‘FESTIVAL’ by Josiah Golson at the Carlos Gallery
The Carlos Gallery in the Visual Art Building at the University of the South is pleased to present “FESTIVAL,” an installation by artist Josiah Golson. The exhibit will be on display through Oct. 13. An artist talk and reception will be at 5 p.m., Wednesday, Sept. 13.
Josiah Golson explores personal and collective narratives of identity and advocacy through drawing, painting, poetry, performance, and video. He is the creator of 800 Collective, an organization that creatively inspires and organizes civic discourse and engagement.
“FESTIVAL” is a work of poetry, installation, and performance through which Golson explores identity and belonging in his relationship with popular music and its imagery. Through visual and textual narrative contextualized in the space of a teenage music lover’s bedroom, Golson shares his experience of negotiating the complexity of influence and seeking authenticity amid the power structures of popular culture.

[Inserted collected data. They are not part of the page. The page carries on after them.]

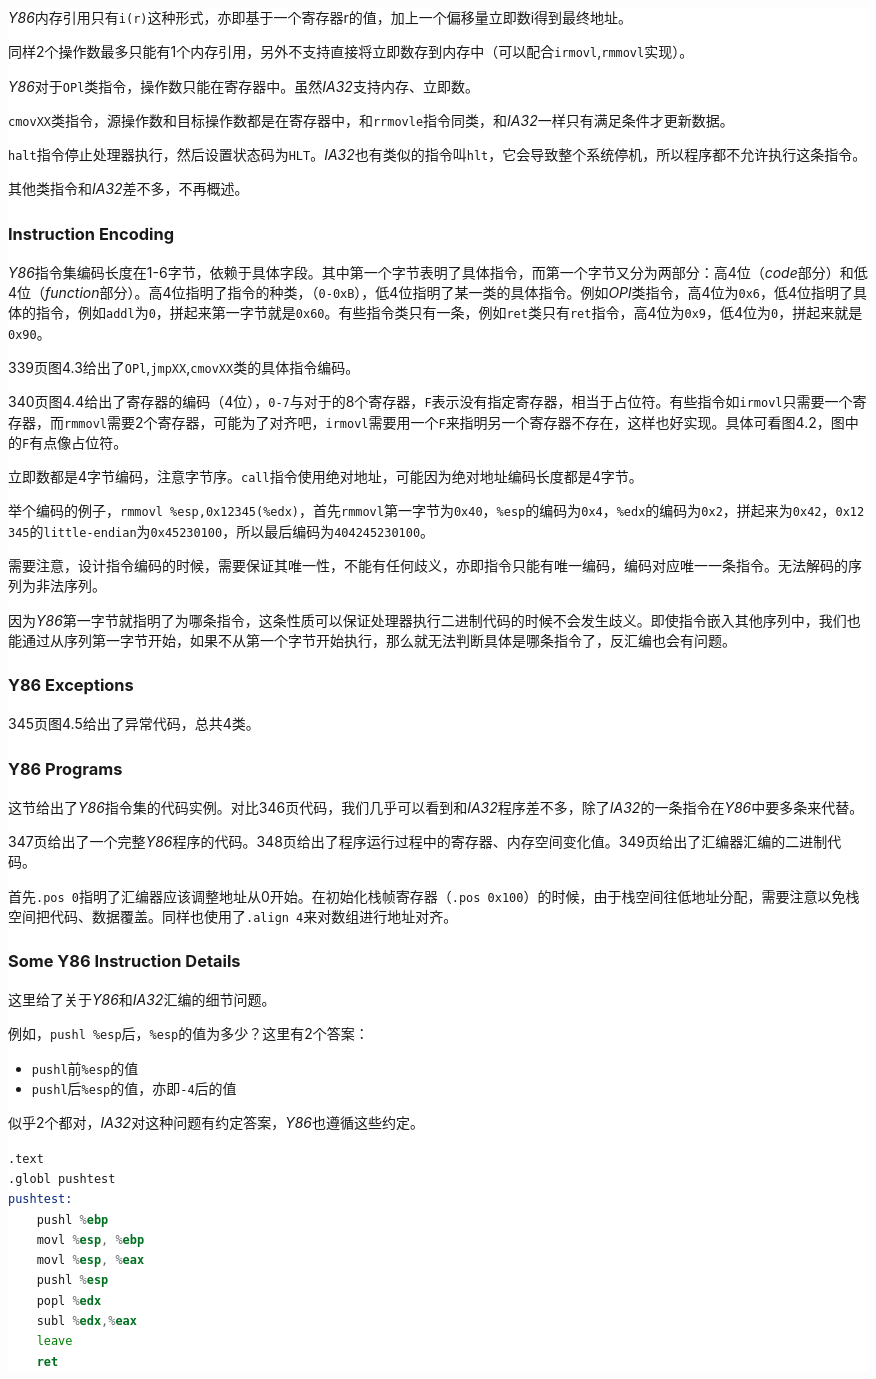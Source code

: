 *Y86*内存引用只有`i(r)`这种形式，亦即基于一个寄存器r的值，加上一个偏移量立即数i得到最终地址。

同样2个操作数最多只能有1个内存引用，另外不支持直接将立即数存到内存中（可以配合`irmovl`,`rmmovl`实现）。

*Y86*对于`OPl`类指令，操作数只能在寄存器中。虽然*IA32*支持内存、立即数。

`cmovXX`类指令，源操作数和目标操作数都是在寄存器中，和`rrmovle`指令同类，和*IA32*一样只有满足条件才更新数据。

`halt`指令停止处理器执行，然后设置状态码为`HLT`。*IA32*也有类似的指令叫`hlt`，它会导致整个系统停机，所以程序都不允许执行这条指令。

其他类指令和*IA32*差不多，不再概述。

### Instruction Encoding
*Y86*指令集编码长度在1-6字节，依赖于具体字段。其中第一个字节表明了具体指令，而第一个字节又分为两部分：高4位（*code*部分）和低4位（*function*部分）。高4位指明了指令的种类，（`0-0xB`），低4位指明了某一类的具体指令。例如*OPl*类指令，高4位为`0x6`，低4位指明了具体的指令，例如`addl`为`0`，拼起来第一字节就是`0x60`。有些指令类只有一条，例如`ret`类只有`ret`指令，高4位为`0x9`，低4位为`0`，拼起来就是`0x90`。

339页图4.3给出了`OPl`,`jmpXX`,`cmovXX`类的具体指令编码。

340页图4.4给出了寄存器的编码（4位），`0-7`与对于的8个寄存器，`F`表示没有指定寄存器，相当于占位符。有些指令如`irmovl`只需要一个寄存器，而`rmmovl`需要2个寄存器，可能为了对齐吧，`irmovl`需要用一个`F`来指明另一个寄存器不存在，这样也好实现。具体可看图4.2，图中的`F`有点像占位符。

立即数都是4字节编码，注意字节序。`call`指令使用绝对地址，可能因为绝对地址编码长度都是4字节。

举个编码的例子，`rmmovl %esp,0x12345(%edx)`，首先`rmmovl`第一字节为`0x40`，`%esp`的编码为`0x4`，`%edx`的编码为`0x2`，拼起来为`0x42`，`0x12345`的`little-endian`为`0x45230100`，所以最后编码为`404245230100`。

需要注意，设计指令编码的时候，需要保证其唯一性，不能有任何歧义，亦即指令只能有唯一编码，编码对应唯一一条指令。无法解码的序列为非法序列。

因为*Y86*第一字节就指明了为哪条指令，这条性质可以保证处理器执行二进制代码的时候不会发生歧义。即使指令嵌入其他序列中，我们也能通过从序列第一字节开始，如果不从第一个字节开始执行，那么就无法判断具体是哪条指令了，反汇编也会有问题。

### Y86 Exceptions
345页图4.5给出了异常代码，总共4类。

### Y86 Programs
这节给出了*Y86*指令集的代码实例。对比346页代码，我们几乎可以看到和*IA32*程序差不多，除了*IA32*的一条指令在*Y86*中要多条来代替。

347页给出了一个完整*Y86*程序的代码。348页给出了程序运行过程中的寄存器、内存空间变化值。349页给出了汇编器汇编的二进制代码。

首先`.pos 0`指明了汇编器应该调整地址从0开始。在初始化栈帧寄存器（`.pos 0x100`）的时候，由于栈空间往低地址分配，需要注意以免栈空间把代码、数据覆盖。同样也使用了`.align 4`来对数组进行地址对齐。

### Some Y86 Instruction Details
这里给了关于*Y86*和*IA32*汇编的细节问题。

例如，`pushl %esp`后，`%esp`的值为多少？这里有2个答案：
- `pushl`前`%esp`的值
- `pushl`后`%esp`的值，亦即`-4`后的值

似乎2个都对，*IA32*对这种问题有约定答案，*Y86*也遵循这些约定。

```asm
.text
.globl pushtest
pushtest:
	pushl %ebp
	movl %esp, %ebp
	movl %esp, %eax
	pushl %esp
	popl %edx
	subl %edx,%eax
	leave
	ret
```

In “FESTIVAL,” Golson reimagines his teenage bedroom as a space of world-building with the iconography of popular music. Through the assemblage and collage of photos sourced from magazines, posters, and pop music media, he designs “stages” or scenes inspired by the “genre” or styles of music associated with the subjects. Over time, Golson revisits, reconstructs, and removes images to transform the layered and evolving scene, as the bedroom endures as a space for conjuring and constructing identity and community. As he releases the mass-produced images of his “heroes,” these icons populate the floor and are replaced with photos, markings, and materials that reflect his authentic experiences and world, the music no less present.
The installation is documented in an Artist’s Book that contains poems for each of the 12 “stages” of the bedroom.
Josiah Golson is the founder of 800 Collective, and the Programs Director at Stove Works in Chattanooga, Tennessee. Golson received his B.A. in Communication from the University of Tennessee at Chattanooga and his law degree from the University of Texas School of Law in Austin. Developing his artistic practice while studying law, Golson expanded his projects from individual works to collaborative workshops and projects inspired by civic themes. Golson has taught and facilitated workshops at the Harvard Graduate School of Education, the Curb Center at Vanderbilt University, and Project Row Houses in the Third Ward of Houston, Texas.
Carlos Gallery in the Visual Art Building is located at 105 Kennerly Rd. Gallery hours are 8 a.m. to 5 p.m., Monday–Friday, and 1–5 p.m., Saturday.